Natalie Wong: Opted for the safe bet with absolute
return funds last year
When she first took out an Isa, she mixed her investments between UK funds such as Aviva Blue Chip Tracking --which mirrors the performance of the FTSE 100 index - and more adventurous trusts such as BlackRock Gold & General, First State Asia Pacific Leaders and Allianz Bric Stars, which respectively invest in gold, mining and related shares, top Far Eastern companies and the fast growing economies of Brazil, Russia, India and China.
Last year, after her holdings fell sharply in value, she changed tack and invested new contributions into two absolute return funds - Threadneedle Absolute Return Bond and BlackRock UK Absolute Alpha.
Both funds have missed out on the strong market bounce, which has seen the FTSE 100 rally more than 20 per cent since its low this year in early March.
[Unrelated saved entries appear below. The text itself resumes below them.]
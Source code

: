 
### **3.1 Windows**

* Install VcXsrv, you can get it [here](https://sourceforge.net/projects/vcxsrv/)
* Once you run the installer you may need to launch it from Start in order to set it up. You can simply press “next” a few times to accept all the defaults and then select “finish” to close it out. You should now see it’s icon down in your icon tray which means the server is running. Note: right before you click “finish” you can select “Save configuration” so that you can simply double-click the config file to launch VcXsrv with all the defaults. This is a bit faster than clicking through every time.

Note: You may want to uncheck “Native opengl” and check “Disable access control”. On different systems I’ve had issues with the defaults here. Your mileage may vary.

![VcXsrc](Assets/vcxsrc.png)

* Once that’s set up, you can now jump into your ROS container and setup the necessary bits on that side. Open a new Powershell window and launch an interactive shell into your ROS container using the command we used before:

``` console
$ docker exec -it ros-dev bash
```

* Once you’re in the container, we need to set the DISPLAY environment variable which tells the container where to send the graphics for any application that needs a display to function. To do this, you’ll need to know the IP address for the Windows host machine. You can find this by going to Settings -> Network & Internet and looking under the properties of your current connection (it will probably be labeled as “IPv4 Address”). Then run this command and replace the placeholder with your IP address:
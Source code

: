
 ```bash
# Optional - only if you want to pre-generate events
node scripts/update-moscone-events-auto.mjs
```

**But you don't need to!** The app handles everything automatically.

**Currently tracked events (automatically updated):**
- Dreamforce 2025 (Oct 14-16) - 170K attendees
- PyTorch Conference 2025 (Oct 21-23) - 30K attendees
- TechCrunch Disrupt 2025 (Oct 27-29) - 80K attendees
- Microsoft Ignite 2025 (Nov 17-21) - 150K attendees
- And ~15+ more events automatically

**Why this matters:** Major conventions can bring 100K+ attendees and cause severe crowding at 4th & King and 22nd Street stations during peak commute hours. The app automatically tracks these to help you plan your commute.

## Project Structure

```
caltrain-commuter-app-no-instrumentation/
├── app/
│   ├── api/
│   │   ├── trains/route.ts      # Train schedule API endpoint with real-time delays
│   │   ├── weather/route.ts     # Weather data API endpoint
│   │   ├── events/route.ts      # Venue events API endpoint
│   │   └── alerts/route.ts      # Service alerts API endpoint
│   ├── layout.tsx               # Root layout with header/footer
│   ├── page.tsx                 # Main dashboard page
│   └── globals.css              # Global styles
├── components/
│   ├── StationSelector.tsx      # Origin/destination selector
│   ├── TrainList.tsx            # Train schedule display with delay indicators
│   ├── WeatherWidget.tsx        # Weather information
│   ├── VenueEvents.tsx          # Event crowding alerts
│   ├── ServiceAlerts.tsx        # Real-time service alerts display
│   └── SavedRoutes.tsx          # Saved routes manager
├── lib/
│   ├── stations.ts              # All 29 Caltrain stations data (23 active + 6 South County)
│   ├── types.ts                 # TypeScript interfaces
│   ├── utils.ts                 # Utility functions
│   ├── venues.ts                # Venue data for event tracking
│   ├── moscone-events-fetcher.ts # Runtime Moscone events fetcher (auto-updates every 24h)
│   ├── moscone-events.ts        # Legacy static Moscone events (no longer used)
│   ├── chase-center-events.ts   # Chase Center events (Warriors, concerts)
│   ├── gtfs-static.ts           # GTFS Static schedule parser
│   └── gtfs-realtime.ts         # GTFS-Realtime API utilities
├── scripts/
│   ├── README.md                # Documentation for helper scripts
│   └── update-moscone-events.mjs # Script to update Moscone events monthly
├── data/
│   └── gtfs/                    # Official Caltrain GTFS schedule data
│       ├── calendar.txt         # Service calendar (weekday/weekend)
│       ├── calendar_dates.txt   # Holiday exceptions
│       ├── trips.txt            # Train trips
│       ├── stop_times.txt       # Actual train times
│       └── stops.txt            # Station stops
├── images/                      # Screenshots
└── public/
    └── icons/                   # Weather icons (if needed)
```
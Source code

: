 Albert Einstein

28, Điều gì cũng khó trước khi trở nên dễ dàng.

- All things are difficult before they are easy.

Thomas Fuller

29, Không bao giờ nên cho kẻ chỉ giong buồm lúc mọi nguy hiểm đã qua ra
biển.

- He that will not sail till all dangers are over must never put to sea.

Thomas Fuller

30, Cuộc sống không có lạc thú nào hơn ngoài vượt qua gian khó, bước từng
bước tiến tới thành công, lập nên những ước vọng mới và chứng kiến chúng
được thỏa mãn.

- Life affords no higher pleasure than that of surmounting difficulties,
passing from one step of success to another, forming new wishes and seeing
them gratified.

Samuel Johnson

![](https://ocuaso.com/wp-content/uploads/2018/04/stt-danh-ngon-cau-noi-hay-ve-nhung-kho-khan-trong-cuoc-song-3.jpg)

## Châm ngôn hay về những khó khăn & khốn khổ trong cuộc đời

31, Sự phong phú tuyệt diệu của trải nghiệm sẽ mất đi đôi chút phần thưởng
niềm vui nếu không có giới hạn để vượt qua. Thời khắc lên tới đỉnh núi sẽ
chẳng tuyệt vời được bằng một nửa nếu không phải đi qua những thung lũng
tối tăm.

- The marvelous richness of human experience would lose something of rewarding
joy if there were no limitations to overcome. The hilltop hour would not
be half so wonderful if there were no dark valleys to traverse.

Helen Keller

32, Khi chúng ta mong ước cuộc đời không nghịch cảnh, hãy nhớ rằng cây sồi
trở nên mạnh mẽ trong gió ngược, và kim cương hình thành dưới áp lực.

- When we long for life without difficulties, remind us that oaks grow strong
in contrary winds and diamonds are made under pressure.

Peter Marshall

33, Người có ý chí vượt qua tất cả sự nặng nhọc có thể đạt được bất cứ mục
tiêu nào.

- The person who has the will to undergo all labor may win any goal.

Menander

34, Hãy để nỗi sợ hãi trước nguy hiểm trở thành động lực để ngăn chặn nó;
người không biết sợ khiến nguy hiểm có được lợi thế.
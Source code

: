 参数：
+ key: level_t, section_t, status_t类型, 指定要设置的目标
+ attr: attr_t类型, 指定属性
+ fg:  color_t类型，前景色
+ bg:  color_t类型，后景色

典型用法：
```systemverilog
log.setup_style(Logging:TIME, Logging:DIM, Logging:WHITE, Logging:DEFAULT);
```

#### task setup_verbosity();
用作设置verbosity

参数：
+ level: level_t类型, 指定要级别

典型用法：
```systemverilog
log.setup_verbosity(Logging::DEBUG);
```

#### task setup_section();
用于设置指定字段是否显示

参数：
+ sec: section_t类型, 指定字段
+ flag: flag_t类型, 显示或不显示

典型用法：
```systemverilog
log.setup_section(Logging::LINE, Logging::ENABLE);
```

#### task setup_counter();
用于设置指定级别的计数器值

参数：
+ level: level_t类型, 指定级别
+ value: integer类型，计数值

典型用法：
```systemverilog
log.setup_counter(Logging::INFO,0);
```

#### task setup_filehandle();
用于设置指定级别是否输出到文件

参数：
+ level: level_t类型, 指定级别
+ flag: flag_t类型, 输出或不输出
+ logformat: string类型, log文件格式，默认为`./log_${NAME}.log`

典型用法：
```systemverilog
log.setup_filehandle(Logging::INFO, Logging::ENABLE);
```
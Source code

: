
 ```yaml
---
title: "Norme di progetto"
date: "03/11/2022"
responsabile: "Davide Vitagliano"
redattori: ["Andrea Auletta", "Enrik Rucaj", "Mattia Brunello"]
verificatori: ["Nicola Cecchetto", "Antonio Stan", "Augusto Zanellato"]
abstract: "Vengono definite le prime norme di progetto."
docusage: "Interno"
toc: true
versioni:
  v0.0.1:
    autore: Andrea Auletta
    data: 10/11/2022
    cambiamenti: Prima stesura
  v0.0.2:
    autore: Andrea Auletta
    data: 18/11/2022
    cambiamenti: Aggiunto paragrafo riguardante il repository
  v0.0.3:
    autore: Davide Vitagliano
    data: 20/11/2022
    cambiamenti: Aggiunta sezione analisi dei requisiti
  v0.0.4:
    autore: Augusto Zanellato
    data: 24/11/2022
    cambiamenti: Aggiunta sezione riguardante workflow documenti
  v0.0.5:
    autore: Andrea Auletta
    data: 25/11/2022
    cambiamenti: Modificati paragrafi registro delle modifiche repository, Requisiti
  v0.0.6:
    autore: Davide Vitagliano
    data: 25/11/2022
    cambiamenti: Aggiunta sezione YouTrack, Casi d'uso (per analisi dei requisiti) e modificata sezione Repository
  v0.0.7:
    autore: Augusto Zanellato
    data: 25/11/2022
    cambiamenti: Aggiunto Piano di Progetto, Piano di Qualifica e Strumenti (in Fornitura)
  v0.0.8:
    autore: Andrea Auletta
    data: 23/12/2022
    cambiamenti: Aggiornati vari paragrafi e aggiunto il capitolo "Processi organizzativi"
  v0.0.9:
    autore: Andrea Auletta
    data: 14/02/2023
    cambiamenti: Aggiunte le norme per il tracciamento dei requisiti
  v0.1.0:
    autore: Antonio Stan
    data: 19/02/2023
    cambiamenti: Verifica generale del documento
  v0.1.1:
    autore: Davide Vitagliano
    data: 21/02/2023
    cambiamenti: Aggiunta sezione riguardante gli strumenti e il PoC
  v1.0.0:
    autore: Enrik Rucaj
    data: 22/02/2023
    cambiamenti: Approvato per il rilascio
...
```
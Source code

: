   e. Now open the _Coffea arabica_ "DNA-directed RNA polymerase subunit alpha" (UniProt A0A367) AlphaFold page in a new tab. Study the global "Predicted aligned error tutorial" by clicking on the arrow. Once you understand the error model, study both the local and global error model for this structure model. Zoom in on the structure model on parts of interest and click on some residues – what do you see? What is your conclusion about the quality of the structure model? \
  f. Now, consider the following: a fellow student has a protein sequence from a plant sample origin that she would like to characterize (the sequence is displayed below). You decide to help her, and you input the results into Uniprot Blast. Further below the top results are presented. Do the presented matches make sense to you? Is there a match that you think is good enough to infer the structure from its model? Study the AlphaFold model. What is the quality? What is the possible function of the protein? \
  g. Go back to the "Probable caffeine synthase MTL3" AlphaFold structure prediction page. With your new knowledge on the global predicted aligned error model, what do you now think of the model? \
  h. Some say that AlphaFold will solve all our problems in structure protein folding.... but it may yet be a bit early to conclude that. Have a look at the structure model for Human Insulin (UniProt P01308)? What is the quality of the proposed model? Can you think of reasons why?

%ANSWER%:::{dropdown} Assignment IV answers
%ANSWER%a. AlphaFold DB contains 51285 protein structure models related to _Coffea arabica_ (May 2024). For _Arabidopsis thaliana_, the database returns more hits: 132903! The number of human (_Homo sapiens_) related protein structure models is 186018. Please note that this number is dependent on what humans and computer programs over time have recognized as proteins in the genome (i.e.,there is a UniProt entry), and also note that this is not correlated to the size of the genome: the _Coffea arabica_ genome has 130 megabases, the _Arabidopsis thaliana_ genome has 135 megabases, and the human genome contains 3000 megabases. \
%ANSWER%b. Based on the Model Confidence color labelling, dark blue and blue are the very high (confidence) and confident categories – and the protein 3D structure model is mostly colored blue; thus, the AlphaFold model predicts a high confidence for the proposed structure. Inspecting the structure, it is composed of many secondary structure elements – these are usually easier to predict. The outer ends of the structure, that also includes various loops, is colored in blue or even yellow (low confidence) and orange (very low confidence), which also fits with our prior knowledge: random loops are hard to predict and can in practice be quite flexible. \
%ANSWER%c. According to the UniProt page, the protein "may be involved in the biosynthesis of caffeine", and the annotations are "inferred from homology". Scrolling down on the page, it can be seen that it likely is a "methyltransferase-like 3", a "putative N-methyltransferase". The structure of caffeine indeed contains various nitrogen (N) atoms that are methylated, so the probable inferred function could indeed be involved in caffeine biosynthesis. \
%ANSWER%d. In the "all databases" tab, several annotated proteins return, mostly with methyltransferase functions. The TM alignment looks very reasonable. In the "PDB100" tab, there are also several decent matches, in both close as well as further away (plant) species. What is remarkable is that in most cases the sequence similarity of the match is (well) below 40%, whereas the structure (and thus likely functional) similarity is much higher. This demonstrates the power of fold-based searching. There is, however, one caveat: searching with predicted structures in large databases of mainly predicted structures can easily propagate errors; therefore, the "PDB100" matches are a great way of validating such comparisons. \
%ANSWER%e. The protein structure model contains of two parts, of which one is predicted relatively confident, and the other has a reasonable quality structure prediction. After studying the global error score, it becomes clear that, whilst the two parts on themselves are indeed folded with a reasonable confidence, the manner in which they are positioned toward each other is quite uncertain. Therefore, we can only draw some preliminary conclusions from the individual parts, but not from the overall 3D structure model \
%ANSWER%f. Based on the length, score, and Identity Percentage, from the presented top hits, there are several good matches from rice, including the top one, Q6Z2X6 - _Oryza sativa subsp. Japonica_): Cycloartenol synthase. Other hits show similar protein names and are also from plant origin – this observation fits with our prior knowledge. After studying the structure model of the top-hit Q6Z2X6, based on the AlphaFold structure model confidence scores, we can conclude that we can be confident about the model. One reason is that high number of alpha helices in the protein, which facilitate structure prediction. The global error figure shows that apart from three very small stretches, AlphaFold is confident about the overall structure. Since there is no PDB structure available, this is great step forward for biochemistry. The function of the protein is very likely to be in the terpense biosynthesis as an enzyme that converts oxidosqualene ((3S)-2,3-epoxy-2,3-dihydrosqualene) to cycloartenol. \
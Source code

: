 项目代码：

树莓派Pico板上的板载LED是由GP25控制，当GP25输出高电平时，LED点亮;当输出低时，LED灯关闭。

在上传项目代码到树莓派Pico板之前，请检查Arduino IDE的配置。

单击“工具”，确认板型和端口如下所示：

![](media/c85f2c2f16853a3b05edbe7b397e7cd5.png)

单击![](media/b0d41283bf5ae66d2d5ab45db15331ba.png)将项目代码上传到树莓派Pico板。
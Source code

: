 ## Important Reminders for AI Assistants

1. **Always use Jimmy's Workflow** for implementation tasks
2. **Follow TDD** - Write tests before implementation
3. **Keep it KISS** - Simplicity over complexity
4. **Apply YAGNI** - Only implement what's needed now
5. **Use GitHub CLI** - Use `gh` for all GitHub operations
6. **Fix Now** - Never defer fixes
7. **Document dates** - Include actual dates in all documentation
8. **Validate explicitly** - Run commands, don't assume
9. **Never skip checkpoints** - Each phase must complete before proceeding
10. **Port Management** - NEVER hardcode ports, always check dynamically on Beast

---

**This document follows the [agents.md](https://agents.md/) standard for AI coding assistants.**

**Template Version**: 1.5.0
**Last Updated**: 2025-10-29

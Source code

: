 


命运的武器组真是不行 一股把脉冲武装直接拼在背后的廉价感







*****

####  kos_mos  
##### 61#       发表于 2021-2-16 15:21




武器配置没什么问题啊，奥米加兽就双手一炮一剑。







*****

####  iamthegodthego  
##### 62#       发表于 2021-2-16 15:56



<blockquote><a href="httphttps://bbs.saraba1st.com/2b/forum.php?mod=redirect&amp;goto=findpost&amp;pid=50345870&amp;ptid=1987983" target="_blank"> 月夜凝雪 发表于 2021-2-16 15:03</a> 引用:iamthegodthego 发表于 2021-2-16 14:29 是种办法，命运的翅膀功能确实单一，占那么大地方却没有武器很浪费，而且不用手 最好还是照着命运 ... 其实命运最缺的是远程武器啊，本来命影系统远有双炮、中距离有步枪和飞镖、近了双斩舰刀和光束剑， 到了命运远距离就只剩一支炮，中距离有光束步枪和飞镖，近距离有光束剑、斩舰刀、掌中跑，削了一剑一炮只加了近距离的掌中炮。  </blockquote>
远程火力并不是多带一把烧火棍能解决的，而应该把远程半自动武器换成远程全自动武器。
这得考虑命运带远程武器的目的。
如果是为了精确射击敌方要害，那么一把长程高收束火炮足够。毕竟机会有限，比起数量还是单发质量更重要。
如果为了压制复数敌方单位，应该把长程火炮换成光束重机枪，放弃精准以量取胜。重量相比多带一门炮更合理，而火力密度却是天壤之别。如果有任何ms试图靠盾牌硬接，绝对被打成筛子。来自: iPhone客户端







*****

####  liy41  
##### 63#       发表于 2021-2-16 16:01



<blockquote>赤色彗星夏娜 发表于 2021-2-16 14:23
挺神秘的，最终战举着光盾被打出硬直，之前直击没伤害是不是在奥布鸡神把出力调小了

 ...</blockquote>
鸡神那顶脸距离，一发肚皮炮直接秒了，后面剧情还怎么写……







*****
But they have made steady returns, which is enough to keep Natalie happy. 'I'm more comfortable with these funds,' she says. In the past six months, the BlackRock fund has risen 5.5 per cent while Threadneedle has gone up 2.3 per cent.
These are two of the four funds recommended by Darius McDermott of financial adviser Chelsea Financial Services, with whom Natalie set up her Isa. The other two are Cazenove UK Absolute Return and Gartmore UK Absolute Return.